A similar incident was recorded in the Field newspaper, in May 1867, the editor introducing the narrator as one of undoubted intelligence and veracity.

His gardener informed him that a cobra had attacked a guinea-fowl’s nest in the compound. He took his gun and repaired immediately to the spot, where he saw the cobra making off, followed by a host of screaming fowls. The gentleman shot the culprit through the head, and then observed a tumour-like swelling, as of an egg recently swallowed. The gardener cut the reptile open, and took out the egg safe and sound. The gentleman marked the egg, and set it with fourteen others under a guinea-fowl. In due time the young chick was hatched; and this he also marked, in order to observe whether it would grow up a healthy bird, which it did.

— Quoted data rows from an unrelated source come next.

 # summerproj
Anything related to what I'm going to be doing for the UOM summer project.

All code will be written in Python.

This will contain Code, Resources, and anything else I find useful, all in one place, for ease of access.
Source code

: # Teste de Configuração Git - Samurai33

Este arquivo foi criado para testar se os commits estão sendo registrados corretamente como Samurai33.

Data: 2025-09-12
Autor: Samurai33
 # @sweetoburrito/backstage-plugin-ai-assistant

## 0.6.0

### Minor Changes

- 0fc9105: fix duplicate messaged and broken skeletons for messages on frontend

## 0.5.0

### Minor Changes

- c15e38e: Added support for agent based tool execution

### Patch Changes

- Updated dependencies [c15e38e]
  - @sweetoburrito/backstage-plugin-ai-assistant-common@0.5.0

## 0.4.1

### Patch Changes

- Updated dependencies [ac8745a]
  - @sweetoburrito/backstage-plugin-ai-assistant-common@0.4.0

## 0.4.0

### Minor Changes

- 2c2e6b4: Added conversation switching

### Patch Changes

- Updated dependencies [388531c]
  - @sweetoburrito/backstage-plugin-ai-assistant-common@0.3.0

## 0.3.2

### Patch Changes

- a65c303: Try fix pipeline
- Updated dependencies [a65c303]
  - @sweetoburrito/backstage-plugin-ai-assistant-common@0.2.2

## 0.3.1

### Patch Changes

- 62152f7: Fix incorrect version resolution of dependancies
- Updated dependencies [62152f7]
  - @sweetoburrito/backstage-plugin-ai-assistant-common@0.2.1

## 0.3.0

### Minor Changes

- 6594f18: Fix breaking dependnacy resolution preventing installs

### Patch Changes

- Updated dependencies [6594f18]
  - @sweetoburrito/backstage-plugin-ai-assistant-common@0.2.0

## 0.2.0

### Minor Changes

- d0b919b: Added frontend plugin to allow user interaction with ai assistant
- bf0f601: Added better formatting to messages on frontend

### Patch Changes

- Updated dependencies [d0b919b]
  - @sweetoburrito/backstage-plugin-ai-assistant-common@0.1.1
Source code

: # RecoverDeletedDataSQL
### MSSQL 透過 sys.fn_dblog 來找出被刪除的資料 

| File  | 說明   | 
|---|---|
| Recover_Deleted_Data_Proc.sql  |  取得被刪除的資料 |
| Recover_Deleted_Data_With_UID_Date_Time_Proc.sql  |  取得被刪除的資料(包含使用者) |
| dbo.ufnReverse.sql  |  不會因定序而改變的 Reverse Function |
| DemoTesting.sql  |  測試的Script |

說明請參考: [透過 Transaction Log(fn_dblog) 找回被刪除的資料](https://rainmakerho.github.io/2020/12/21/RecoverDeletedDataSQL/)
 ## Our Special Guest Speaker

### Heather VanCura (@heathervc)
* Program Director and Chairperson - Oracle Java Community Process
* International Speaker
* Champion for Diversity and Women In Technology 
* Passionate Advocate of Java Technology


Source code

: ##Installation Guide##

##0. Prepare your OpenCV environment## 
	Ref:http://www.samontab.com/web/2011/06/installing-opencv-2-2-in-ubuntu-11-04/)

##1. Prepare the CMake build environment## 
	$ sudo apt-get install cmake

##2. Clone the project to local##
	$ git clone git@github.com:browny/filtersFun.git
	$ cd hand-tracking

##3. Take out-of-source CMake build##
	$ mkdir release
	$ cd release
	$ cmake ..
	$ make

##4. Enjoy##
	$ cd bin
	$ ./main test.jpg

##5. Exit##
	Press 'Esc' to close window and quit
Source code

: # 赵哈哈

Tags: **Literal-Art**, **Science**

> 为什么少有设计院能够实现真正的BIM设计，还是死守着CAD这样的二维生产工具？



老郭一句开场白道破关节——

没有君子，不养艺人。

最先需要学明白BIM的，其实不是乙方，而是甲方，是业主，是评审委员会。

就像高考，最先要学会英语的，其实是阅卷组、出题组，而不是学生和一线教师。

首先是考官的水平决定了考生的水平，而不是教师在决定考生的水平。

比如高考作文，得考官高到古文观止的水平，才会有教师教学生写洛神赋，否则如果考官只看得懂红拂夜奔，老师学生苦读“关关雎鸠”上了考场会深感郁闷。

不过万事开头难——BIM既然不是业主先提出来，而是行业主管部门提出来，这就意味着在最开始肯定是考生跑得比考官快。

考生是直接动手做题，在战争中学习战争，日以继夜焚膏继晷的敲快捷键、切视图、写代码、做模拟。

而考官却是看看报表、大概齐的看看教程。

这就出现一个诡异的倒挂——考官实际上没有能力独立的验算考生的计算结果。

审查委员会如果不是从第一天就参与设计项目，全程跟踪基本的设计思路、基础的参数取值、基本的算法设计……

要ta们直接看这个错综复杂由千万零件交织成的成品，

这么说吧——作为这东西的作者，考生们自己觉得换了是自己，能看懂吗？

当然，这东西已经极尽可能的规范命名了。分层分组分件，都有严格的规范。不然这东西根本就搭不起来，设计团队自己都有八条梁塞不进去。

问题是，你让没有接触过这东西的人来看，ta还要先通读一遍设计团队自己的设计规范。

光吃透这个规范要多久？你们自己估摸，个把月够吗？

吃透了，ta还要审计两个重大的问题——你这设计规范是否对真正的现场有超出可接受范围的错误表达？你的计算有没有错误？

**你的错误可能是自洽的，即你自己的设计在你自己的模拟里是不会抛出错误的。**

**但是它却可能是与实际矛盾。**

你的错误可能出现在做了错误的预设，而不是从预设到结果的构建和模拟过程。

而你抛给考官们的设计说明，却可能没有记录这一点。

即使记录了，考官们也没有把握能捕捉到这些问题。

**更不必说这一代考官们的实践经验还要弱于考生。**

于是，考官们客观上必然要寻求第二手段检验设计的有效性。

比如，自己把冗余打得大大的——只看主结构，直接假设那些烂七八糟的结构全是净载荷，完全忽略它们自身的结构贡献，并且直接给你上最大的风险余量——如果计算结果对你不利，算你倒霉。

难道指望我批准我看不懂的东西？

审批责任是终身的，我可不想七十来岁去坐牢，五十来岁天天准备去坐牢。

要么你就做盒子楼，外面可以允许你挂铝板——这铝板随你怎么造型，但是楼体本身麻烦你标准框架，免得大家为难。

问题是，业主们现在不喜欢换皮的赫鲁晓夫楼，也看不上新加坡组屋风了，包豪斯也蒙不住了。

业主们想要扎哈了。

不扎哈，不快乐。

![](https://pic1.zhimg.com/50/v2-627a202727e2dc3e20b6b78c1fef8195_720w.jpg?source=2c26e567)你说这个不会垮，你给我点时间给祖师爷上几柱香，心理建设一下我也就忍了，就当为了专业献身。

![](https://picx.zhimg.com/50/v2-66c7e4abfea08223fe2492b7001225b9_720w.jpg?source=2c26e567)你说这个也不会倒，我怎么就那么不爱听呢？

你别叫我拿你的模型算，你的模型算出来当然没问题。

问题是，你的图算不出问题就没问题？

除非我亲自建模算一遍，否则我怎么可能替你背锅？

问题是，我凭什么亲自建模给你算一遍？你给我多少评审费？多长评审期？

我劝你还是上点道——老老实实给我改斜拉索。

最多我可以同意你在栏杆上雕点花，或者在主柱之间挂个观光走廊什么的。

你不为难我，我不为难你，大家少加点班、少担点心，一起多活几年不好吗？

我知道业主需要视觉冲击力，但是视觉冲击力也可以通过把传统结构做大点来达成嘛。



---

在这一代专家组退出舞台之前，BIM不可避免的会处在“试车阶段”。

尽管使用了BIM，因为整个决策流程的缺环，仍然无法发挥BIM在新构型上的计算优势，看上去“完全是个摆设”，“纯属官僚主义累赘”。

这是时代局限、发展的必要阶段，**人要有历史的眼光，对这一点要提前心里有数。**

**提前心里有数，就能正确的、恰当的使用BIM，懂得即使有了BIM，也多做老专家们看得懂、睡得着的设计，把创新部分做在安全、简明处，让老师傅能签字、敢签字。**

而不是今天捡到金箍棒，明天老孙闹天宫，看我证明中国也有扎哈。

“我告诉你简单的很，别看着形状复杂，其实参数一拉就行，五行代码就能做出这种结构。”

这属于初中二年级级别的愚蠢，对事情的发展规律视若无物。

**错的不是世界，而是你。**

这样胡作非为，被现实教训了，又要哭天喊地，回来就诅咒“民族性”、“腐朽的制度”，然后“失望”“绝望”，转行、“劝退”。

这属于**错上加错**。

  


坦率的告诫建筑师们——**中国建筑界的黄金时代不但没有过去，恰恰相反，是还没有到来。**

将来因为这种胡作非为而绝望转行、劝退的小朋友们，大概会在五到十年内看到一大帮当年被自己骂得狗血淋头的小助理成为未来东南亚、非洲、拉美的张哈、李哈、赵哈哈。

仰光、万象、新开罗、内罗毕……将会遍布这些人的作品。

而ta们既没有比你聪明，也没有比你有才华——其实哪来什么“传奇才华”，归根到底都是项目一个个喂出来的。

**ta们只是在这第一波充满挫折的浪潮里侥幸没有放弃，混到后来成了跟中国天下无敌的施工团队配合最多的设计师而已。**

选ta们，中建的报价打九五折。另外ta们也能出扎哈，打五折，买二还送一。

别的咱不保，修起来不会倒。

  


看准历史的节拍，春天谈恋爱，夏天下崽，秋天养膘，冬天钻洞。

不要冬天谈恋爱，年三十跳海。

Several other well-authenticated instances of this nature might be related; but those who have friends or relatives in India are no doubt sufficiently familiar with such stories to dispense with them here.

Aware of a cobra’s penchant for eggs, the snake-catchers, or those who pack them for transportation to Europe, sometimes place a supply in the cages, as convenient food for the snakes during the voyage. The keeper of the Ophidarium[7] at the London Zoological Gardens frequently finds hens’ eggs unbroken on opening a case containing the newly-arrived cobras. How many eggs were originally in the box, and how many had been eaten and digested, or reproduced during the voyage, it would be interesting to ascertain if possible.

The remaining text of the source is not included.